What is a Worker-Cooperative?
A cooperative is a voluntary association of people who come together to meet their shared goals through a jointly-owned and democratically governed enterprise. In the United States, many people are members of consumer coops like cooperative grocery stores, and financial coops such as credit unions. Customers are the members of consumer and financial cooperatives. In a worker cooperative, employees are the members.
In worker cooperatives, each worker owns an equal share of the business. When workers join the cooperative, they invest a set amount of money into the business. This is referred to as a buy-in. This entitles them to share in company profit and to vote on company decisions such as budgets, compensation, and business strategy.
While all cooperatives are democratically governed, their management structures vary from flat collectives to more traditional hierarchies. A Yard & A Half employs a centralized management team to execute the cooperative’s business strategy and to make sure that day to day operations run smoothly. However, because every worker-owner has a stake in the coop’s success, worker-owners have more autonomy, authority, and responsibility than workers in similar roles in conventional landscaping firms.

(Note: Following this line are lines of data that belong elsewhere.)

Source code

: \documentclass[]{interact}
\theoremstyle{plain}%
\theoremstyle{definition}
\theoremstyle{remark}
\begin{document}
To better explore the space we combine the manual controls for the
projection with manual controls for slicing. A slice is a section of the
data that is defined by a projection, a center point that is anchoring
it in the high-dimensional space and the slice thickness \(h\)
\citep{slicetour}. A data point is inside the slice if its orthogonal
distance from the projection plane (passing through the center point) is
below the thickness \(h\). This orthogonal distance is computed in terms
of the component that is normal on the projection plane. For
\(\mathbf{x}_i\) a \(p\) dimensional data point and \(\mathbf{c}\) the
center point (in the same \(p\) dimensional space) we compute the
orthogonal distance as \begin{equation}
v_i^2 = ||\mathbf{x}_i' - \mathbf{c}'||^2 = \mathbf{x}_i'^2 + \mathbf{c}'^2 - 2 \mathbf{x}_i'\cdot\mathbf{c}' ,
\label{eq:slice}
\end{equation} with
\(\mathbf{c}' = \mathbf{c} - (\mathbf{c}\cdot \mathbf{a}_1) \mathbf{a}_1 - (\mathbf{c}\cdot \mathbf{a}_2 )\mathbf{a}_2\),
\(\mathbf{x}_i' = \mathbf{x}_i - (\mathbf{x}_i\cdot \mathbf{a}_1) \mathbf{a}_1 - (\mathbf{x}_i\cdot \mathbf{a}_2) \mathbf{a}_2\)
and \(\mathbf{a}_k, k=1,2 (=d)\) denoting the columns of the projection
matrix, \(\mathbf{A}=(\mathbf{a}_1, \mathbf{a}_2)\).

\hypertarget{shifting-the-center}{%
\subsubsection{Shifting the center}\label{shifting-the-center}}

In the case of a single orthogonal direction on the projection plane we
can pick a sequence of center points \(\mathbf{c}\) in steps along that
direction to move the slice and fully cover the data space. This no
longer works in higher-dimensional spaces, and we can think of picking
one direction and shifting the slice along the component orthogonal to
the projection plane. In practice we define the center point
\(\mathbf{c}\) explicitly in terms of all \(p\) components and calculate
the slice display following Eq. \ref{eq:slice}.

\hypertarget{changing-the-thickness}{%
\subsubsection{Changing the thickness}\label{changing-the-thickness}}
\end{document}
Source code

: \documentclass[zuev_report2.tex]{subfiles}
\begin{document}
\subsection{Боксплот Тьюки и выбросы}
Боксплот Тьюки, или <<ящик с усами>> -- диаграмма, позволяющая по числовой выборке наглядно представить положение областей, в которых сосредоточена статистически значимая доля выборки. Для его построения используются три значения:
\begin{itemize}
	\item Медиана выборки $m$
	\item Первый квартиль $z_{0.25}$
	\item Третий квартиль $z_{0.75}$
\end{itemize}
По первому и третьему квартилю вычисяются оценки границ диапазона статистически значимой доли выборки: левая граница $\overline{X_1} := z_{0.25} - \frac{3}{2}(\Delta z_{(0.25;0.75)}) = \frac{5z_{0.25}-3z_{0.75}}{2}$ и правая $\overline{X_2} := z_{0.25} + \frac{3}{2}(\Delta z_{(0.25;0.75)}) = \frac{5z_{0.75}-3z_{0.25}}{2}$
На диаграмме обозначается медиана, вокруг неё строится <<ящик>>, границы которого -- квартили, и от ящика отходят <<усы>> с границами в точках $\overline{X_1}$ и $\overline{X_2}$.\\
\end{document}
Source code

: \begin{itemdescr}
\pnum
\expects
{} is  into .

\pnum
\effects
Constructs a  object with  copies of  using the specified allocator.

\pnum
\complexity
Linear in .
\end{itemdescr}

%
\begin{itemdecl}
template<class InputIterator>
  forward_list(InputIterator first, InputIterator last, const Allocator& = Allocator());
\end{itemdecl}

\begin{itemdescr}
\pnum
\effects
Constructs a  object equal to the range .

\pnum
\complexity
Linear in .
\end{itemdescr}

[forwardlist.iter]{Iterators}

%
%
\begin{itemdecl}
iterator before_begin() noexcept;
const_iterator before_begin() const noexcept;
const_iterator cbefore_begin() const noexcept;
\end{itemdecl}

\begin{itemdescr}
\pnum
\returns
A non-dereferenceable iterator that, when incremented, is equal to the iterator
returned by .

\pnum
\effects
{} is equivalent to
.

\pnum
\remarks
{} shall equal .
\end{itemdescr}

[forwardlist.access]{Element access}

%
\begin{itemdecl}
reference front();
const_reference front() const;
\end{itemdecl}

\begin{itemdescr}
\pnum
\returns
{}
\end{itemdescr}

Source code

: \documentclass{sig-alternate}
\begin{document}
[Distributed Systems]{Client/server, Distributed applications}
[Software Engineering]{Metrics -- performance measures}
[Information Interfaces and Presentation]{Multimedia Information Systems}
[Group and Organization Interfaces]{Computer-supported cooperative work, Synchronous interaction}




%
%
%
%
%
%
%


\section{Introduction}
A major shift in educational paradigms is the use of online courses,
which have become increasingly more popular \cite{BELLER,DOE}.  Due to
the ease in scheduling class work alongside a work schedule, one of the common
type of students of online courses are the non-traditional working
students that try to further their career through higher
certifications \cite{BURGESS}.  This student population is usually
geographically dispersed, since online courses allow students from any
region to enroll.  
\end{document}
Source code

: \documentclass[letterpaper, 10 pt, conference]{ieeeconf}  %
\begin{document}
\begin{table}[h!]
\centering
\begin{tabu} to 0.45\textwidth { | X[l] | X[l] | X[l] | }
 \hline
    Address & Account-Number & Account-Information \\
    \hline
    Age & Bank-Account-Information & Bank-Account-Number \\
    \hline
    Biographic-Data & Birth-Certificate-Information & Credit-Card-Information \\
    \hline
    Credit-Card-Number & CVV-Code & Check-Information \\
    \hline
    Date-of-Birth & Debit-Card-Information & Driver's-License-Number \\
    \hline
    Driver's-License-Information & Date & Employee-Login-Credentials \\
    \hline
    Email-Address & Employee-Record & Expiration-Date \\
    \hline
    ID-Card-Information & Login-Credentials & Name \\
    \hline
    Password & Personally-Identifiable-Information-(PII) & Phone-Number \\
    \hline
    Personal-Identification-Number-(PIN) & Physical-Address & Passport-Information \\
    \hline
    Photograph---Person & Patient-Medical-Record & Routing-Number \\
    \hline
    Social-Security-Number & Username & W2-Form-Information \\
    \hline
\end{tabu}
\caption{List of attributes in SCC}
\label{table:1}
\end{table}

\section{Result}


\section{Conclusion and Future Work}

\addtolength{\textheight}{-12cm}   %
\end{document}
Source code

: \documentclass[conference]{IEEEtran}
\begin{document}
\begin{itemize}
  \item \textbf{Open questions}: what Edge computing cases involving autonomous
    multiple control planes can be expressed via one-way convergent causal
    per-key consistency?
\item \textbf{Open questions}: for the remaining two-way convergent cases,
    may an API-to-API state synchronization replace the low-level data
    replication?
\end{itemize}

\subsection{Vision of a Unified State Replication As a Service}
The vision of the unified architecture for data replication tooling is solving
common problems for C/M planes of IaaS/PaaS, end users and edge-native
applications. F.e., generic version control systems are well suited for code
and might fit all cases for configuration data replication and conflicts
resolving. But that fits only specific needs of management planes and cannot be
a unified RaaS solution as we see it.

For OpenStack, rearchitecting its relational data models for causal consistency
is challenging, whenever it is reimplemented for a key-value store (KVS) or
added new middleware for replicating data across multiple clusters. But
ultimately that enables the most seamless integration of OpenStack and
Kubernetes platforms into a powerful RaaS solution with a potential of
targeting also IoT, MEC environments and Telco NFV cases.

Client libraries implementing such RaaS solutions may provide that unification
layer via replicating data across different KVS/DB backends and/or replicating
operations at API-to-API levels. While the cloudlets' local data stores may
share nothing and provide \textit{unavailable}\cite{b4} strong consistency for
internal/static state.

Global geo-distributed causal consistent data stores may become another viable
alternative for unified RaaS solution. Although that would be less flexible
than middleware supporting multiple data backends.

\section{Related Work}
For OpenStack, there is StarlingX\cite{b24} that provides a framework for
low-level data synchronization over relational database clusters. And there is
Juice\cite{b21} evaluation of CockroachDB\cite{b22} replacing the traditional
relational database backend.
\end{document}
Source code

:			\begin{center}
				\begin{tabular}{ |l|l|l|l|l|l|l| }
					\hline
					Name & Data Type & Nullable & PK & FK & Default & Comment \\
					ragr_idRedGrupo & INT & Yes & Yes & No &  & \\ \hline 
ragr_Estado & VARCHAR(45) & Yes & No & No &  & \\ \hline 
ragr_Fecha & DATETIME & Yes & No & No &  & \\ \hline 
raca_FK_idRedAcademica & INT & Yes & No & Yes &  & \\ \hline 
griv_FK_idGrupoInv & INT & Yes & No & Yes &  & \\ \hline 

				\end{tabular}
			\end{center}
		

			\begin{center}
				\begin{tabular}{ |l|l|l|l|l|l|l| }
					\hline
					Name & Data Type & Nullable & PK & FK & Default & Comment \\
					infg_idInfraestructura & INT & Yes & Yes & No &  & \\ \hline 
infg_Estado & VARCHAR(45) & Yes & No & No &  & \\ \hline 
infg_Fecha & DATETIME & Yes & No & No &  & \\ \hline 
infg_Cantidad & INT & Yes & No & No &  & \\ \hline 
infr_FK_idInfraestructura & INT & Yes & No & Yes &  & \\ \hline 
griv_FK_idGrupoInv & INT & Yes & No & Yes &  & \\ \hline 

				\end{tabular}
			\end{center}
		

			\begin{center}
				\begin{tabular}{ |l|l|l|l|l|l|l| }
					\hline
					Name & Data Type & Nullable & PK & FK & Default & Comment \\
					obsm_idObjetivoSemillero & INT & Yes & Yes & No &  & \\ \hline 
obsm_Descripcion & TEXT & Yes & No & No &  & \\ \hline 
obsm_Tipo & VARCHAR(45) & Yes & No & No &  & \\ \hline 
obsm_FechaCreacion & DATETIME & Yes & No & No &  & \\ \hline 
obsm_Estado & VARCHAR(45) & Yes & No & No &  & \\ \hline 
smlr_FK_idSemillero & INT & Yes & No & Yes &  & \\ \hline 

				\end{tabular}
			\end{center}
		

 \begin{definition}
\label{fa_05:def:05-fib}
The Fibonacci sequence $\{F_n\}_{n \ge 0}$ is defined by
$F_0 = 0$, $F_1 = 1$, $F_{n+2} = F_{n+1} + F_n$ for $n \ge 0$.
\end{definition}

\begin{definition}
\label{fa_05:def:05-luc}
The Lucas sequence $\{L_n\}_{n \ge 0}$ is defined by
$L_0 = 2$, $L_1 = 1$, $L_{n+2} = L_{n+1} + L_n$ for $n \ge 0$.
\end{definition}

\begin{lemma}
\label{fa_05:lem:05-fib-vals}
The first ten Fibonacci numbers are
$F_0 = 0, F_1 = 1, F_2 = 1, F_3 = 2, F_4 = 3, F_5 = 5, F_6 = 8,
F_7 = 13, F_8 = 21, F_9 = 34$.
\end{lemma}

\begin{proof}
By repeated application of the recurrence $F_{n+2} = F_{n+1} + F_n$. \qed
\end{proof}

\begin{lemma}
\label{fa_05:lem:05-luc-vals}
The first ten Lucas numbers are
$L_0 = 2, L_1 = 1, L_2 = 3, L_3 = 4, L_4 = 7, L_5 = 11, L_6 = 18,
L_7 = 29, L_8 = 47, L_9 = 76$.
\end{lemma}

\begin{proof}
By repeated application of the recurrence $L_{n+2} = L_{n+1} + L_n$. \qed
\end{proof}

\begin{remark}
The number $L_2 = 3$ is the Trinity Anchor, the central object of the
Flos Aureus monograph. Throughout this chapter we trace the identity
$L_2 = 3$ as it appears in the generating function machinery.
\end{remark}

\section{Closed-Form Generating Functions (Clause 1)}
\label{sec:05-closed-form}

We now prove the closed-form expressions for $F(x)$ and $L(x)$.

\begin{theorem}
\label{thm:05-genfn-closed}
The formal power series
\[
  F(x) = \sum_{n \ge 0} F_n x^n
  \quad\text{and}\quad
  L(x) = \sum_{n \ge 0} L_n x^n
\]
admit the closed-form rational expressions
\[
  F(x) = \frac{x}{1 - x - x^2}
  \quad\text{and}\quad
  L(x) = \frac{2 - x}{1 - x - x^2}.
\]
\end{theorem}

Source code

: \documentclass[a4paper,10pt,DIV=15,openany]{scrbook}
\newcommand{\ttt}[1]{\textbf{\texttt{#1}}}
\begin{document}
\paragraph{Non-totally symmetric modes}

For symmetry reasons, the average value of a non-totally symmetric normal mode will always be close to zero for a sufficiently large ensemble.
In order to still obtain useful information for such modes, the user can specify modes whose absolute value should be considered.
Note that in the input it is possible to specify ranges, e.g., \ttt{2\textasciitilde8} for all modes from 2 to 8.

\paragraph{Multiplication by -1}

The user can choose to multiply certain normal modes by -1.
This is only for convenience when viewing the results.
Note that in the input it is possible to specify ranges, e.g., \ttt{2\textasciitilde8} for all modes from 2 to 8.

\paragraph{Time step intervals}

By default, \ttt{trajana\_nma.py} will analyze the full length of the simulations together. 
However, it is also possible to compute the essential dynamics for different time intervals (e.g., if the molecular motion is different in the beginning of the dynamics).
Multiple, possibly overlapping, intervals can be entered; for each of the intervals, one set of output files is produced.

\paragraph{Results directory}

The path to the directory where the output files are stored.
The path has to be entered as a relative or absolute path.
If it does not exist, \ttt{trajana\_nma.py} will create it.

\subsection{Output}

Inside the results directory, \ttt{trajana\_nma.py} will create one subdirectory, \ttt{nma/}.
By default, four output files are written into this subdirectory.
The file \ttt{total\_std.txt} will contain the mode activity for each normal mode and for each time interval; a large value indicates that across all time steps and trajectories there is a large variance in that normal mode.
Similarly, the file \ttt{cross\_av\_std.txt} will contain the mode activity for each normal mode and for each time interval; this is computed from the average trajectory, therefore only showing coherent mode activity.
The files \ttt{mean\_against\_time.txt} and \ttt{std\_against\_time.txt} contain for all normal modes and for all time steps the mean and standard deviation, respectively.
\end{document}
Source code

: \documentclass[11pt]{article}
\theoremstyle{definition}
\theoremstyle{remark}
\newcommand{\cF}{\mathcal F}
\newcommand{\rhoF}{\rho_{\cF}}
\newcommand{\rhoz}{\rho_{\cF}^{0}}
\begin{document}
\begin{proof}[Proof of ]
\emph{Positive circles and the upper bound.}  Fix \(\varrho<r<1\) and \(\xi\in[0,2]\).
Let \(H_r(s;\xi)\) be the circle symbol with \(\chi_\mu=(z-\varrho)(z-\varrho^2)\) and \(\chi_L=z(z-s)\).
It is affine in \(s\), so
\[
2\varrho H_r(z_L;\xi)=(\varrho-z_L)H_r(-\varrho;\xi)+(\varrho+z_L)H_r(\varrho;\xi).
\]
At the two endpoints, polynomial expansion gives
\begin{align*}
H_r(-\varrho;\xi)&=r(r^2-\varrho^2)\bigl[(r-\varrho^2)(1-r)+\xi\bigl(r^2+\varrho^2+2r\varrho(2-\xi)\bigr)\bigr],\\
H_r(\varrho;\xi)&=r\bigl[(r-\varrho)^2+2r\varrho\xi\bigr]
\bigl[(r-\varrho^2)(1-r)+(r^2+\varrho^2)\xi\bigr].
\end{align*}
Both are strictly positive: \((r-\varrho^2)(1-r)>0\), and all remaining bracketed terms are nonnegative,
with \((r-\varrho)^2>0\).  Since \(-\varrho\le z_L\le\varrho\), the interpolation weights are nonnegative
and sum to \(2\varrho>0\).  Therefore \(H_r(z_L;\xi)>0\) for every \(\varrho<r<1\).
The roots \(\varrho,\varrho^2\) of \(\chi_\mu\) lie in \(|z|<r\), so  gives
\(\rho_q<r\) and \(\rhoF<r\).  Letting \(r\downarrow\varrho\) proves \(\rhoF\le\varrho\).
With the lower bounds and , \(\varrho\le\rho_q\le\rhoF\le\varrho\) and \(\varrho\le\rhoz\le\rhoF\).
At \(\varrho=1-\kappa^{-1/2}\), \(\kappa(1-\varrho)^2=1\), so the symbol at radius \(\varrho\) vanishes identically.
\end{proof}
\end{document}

At the end of each year, worker-owners are allocated a portion of the business’s profit or “surplus,” based on the amount of work they contributed to the coop in that year. Worker-owners vote on how to distribute this money, including what to use for employee bonuses, equipment purchases, and other expenses to grow the business. Worker-owners also share the responsibility and expense if the business is doing poorly or losing money.
When worker-owners leave, they must sell back their share to the cooperative at the original purchase price. Shares cannot be sold, transferred, gifted, or inherited, so control of the cooperative always remains in the hands of the current worker-owners.